What the exercise asks:
Give again, word for word, each line of the data from the first through the one containing "Christians and The". Pictures stay out.

Data:
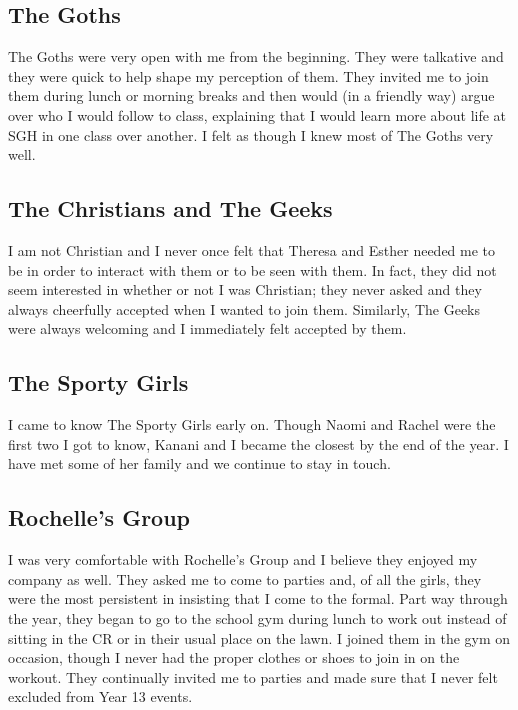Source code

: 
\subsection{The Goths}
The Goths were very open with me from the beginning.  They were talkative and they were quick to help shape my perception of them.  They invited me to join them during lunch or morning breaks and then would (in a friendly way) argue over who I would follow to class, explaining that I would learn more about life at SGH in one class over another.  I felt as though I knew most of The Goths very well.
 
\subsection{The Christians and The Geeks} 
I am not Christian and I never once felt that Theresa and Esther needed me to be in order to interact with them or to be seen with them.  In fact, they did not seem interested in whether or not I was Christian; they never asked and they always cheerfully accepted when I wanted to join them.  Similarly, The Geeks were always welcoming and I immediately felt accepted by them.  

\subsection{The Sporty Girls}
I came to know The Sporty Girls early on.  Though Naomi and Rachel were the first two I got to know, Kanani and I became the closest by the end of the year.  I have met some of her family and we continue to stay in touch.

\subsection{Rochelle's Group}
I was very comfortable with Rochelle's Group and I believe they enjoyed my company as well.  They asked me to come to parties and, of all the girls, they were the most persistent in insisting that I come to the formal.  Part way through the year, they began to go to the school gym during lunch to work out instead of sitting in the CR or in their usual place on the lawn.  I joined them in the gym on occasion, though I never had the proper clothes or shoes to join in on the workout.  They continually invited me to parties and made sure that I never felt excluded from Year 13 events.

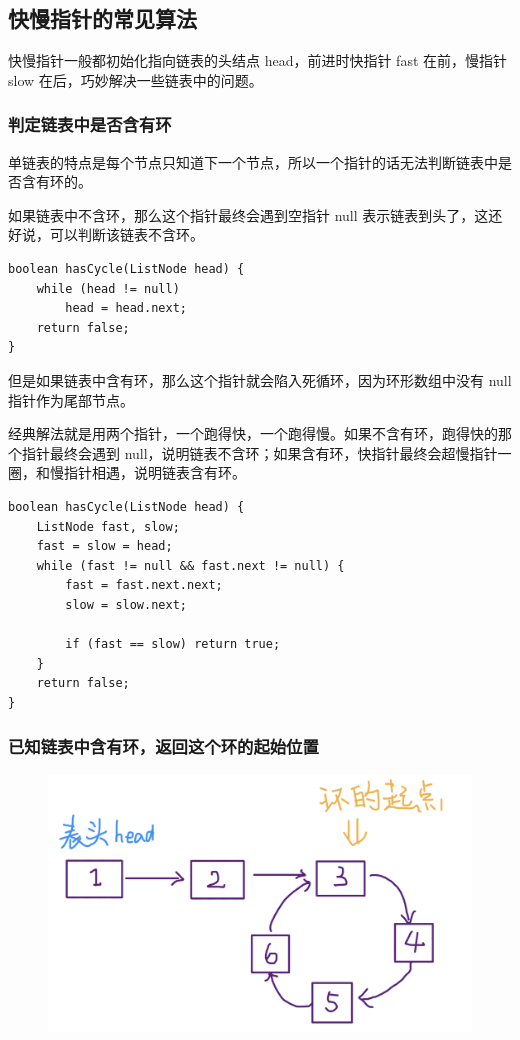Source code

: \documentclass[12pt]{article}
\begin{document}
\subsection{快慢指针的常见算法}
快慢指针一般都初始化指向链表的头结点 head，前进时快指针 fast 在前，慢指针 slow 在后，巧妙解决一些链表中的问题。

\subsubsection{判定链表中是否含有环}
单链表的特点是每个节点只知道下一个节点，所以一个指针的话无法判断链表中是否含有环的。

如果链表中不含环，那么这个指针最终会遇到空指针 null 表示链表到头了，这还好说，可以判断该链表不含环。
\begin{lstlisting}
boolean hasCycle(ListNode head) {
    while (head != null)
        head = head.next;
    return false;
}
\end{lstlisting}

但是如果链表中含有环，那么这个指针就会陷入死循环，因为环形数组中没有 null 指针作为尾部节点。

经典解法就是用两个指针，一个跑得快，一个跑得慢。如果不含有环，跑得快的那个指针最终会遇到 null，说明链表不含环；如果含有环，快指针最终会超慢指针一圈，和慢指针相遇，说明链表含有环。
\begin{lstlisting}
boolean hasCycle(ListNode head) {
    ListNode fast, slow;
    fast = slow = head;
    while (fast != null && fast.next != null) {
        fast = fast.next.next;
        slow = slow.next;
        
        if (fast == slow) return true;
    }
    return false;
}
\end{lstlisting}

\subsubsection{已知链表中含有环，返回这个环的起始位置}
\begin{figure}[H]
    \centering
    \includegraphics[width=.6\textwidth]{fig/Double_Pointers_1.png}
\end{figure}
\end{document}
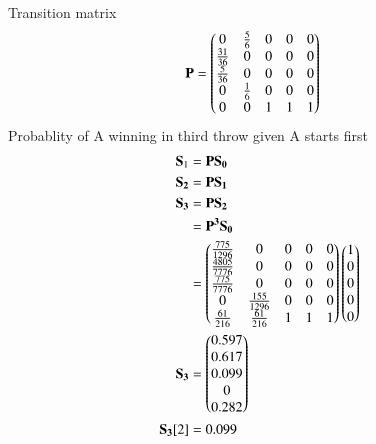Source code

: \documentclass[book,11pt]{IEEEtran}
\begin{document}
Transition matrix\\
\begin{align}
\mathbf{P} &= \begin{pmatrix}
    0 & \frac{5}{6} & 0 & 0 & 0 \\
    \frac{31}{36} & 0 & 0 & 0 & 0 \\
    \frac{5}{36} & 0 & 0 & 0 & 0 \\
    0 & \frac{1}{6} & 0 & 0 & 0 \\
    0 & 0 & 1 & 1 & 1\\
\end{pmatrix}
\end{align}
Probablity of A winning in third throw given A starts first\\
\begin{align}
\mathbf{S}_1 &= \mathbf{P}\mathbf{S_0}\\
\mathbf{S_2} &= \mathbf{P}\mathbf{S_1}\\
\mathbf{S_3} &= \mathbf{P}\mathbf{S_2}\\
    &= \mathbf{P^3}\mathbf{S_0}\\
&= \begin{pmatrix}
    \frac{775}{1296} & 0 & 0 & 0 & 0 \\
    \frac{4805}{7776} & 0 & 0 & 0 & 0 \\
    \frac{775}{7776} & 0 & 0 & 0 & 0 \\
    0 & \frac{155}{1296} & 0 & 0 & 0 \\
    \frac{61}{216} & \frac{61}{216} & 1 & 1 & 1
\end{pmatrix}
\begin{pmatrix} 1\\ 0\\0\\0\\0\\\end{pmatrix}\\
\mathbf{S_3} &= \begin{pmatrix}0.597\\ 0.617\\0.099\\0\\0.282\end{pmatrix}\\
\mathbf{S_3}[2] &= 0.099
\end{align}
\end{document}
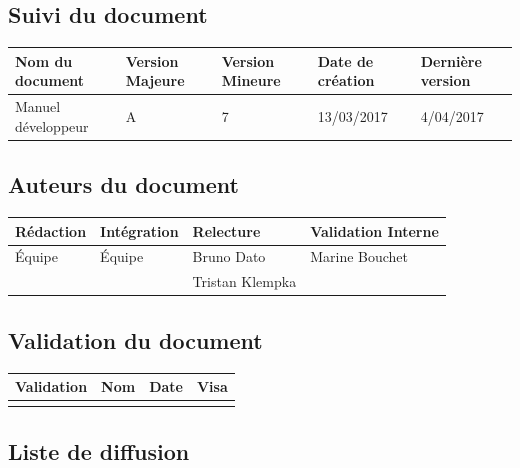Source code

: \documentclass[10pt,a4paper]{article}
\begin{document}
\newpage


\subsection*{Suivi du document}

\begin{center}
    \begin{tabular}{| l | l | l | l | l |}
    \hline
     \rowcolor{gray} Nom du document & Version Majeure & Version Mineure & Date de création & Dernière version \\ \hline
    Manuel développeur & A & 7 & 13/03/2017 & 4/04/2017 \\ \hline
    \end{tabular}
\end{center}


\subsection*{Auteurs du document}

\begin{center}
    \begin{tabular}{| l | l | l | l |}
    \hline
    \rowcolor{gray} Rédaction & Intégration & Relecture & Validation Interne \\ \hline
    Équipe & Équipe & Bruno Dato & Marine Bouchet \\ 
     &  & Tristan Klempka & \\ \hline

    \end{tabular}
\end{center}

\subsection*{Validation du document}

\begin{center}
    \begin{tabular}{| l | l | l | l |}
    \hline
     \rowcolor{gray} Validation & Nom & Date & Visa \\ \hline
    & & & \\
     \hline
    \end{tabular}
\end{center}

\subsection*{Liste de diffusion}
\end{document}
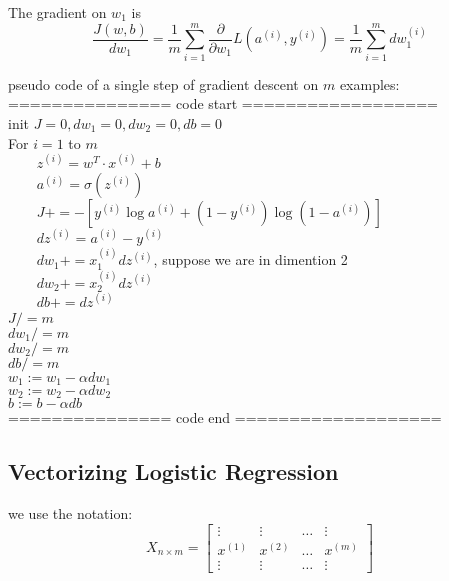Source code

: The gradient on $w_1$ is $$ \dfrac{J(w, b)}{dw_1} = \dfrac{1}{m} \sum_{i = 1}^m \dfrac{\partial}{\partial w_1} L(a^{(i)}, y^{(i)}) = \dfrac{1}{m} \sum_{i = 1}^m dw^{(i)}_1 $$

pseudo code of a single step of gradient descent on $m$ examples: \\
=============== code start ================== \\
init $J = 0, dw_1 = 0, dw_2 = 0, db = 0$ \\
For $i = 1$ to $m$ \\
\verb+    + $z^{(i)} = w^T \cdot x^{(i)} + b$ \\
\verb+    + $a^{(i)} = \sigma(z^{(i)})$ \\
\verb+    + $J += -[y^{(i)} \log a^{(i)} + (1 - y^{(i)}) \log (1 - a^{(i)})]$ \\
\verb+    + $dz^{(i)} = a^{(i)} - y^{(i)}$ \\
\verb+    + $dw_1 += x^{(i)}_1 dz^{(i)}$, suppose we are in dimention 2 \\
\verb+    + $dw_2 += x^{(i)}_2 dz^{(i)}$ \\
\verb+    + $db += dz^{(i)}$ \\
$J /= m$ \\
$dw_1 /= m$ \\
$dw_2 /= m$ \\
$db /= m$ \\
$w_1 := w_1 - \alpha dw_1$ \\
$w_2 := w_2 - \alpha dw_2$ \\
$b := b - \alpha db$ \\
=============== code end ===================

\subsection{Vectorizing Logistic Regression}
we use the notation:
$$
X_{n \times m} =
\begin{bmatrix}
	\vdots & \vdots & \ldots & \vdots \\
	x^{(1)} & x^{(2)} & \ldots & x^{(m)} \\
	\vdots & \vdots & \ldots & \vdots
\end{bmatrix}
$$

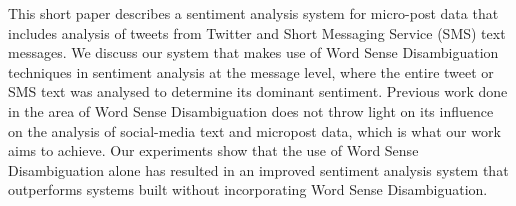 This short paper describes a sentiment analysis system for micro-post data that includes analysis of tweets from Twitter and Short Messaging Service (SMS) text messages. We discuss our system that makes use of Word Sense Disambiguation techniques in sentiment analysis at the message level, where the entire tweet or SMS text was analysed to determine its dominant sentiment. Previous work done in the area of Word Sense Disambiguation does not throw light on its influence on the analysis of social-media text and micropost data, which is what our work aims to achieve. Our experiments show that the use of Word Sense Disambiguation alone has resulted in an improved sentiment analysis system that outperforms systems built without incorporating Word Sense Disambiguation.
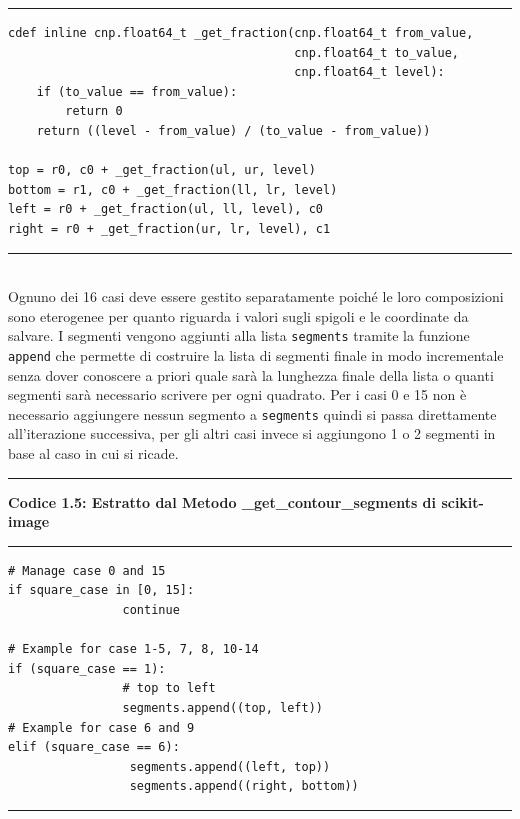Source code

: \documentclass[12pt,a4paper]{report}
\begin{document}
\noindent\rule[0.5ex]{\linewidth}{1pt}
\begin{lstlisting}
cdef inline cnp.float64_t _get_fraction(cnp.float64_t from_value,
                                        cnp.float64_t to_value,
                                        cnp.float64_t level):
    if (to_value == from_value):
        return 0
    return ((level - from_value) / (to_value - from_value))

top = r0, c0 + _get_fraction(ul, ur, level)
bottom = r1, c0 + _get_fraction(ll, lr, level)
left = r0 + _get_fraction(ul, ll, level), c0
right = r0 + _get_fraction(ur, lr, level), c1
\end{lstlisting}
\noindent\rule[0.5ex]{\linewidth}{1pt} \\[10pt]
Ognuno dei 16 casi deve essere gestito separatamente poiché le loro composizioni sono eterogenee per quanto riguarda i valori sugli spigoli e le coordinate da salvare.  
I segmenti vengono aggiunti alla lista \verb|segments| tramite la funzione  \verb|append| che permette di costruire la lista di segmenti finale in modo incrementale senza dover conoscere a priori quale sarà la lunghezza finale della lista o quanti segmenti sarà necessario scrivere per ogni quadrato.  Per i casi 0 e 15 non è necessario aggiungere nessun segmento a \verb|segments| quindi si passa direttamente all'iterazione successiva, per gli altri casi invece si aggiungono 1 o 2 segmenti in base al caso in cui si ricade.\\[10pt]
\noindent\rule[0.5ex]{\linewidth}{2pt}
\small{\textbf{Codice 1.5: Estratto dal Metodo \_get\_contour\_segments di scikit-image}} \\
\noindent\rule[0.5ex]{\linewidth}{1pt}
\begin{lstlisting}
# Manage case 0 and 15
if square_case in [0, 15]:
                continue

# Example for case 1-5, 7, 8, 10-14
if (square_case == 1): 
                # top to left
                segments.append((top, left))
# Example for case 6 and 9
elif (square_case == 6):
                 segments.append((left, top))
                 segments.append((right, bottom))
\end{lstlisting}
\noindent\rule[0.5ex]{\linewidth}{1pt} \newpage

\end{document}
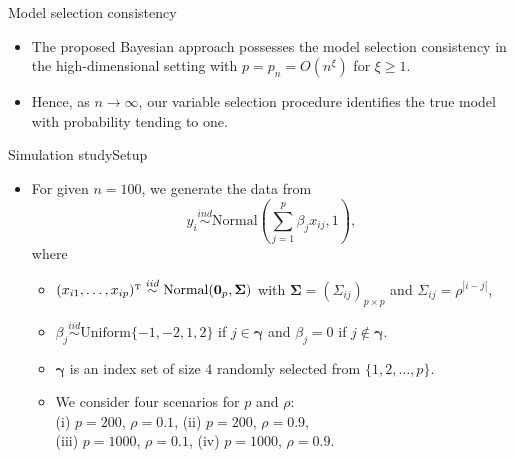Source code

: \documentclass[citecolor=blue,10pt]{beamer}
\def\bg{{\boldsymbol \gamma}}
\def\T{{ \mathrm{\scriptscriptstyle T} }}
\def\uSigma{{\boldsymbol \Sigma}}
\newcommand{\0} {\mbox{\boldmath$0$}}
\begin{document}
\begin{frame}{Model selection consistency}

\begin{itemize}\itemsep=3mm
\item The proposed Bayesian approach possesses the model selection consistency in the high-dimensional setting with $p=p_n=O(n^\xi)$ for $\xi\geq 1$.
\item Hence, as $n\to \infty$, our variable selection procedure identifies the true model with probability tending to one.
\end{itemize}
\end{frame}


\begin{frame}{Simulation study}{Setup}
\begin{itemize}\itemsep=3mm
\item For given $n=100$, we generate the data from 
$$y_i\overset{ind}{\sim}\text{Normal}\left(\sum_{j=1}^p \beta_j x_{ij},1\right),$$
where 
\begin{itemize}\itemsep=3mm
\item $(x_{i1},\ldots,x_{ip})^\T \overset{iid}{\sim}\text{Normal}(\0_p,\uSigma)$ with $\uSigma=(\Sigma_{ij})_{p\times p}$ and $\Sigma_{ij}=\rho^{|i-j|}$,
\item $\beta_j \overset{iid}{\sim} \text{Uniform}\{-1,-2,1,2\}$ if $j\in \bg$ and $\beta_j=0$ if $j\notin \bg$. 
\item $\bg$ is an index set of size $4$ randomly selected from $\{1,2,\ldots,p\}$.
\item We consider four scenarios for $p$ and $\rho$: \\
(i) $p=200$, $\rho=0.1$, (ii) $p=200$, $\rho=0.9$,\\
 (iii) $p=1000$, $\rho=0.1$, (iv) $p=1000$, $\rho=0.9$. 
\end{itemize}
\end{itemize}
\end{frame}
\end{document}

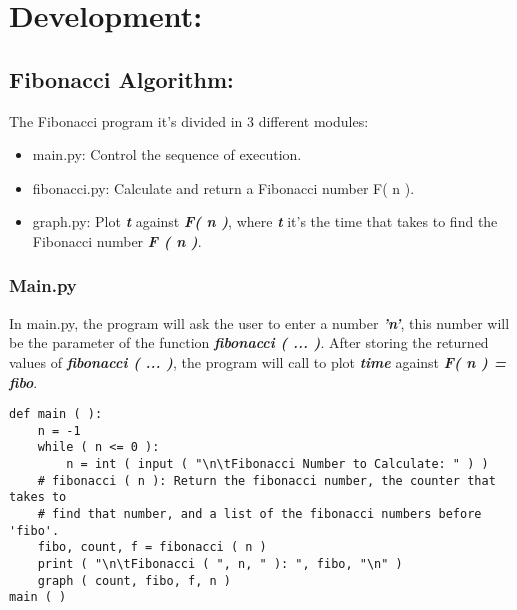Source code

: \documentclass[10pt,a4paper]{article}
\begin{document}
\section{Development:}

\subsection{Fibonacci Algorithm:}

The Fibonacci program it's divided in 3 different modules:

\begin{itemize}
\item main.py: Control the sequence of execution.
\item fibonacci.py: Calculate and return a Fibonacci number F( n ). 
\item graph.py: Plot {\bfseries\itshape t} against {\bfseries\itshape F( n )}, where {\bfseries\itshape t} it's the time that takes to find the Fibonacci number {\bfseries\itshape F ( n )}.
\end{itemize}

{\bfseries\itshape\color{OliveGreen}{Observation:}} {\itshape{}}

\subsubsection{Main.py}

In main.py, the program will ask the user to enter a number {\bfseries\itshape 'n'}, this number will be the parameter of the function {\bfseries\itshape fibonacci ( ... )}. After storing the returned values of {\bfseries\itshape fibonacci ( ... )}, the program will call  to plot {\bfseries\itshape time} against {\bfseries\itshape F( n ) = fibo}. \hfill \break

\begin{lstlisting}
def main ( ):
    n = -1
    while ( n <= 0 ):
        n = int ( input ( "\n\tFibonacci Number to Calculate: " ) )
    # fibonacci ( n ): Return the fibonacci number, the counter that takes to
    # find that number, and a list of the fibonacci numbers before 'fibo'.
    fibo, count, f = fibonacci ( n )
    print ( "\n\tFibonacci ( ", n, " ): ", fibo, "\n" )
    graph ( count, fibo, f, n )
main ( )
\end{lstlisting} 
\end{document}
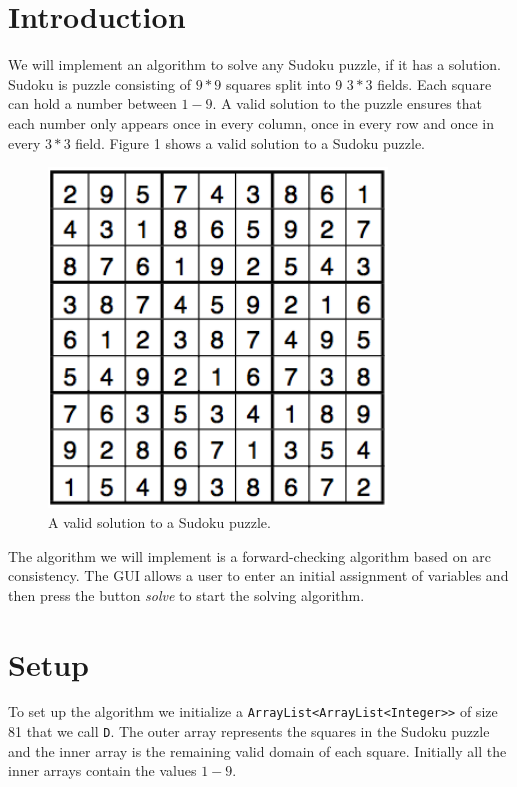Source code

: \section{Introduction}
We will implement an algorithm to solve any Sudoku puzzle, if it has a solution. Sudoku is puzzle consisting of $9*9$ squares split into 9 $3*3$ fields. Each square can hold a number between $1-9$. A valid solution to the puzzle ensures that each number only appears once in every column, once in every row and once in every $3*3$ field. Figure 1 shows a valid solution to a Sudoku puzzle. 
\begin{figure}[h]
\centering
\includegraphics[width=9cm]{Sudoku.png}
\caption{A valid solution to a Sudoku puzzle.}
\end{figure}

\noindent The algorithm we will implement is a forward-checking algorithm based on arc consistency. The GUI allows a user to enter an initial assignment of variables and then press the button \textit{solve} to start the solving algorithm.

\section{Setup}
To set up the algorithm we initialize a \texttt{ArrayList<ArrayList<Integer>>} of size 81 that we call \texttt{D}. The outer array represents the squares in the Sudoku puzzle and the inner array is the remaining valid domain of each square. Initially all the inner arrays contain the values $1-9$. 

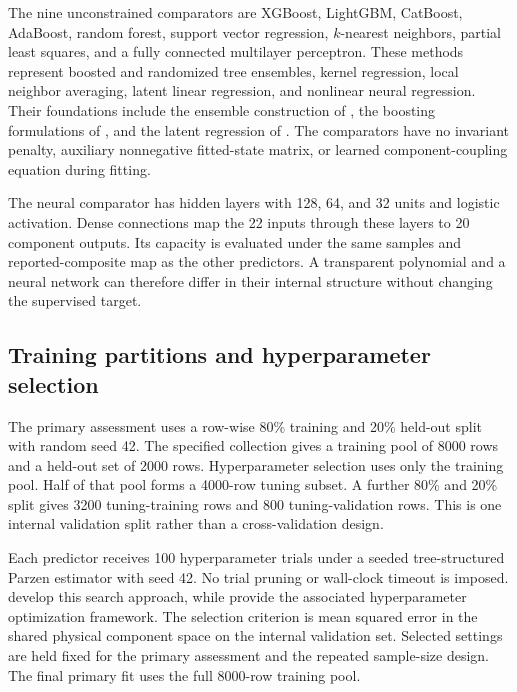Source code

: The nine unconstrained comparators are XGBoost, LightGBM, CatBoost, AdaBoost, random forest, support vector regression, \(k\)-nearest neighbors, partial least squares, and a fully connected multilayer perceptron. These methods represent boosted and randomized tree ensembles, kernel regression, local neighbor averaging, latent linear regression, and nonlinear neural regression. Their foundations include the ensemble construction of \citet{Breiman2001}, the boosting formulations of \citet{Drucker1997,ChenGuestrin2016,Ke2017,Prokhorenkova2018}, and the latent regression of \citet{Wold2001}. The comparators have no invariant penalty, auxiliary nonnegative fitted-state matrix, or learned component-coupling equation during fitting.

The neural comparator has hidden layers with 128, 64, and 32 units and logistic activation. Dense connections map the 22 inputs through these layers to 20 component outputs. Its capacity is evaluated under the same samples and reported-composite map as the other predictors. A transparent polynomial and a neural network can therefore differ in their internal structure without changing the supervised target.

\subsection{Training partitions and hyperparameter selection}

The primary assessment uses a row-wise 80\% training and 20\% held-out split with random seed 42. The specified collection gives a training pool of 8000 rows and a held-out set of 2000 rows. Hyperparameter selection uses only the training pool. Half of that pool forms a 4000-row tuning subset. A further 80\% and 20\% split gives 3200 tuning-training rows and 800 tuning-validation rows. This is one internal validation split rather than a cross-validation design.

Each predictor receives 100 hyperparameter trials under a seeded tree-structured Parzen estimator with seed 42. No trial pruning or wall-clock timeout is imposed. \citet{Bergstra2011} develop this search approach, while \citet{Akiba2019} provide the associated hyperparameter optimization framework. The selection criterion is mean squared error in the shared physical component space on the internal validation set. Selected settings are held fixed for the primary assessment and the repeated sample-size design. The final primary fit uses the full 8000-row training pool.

Output:
Source code

: 
\subsection{The Goths}
The Goths were very open with me from the beginning.  They were talkative and they were quick to help shape my perception of them.  They invited me to join them during lunch or morning breaks and then would (in a friendly way) argue over who I would follow to class, explaining that I would learn more about life at SGH in one class over another.  I felt as though I knew most of The Goths very well.
 
\subsection{The Christians and The Geeks} 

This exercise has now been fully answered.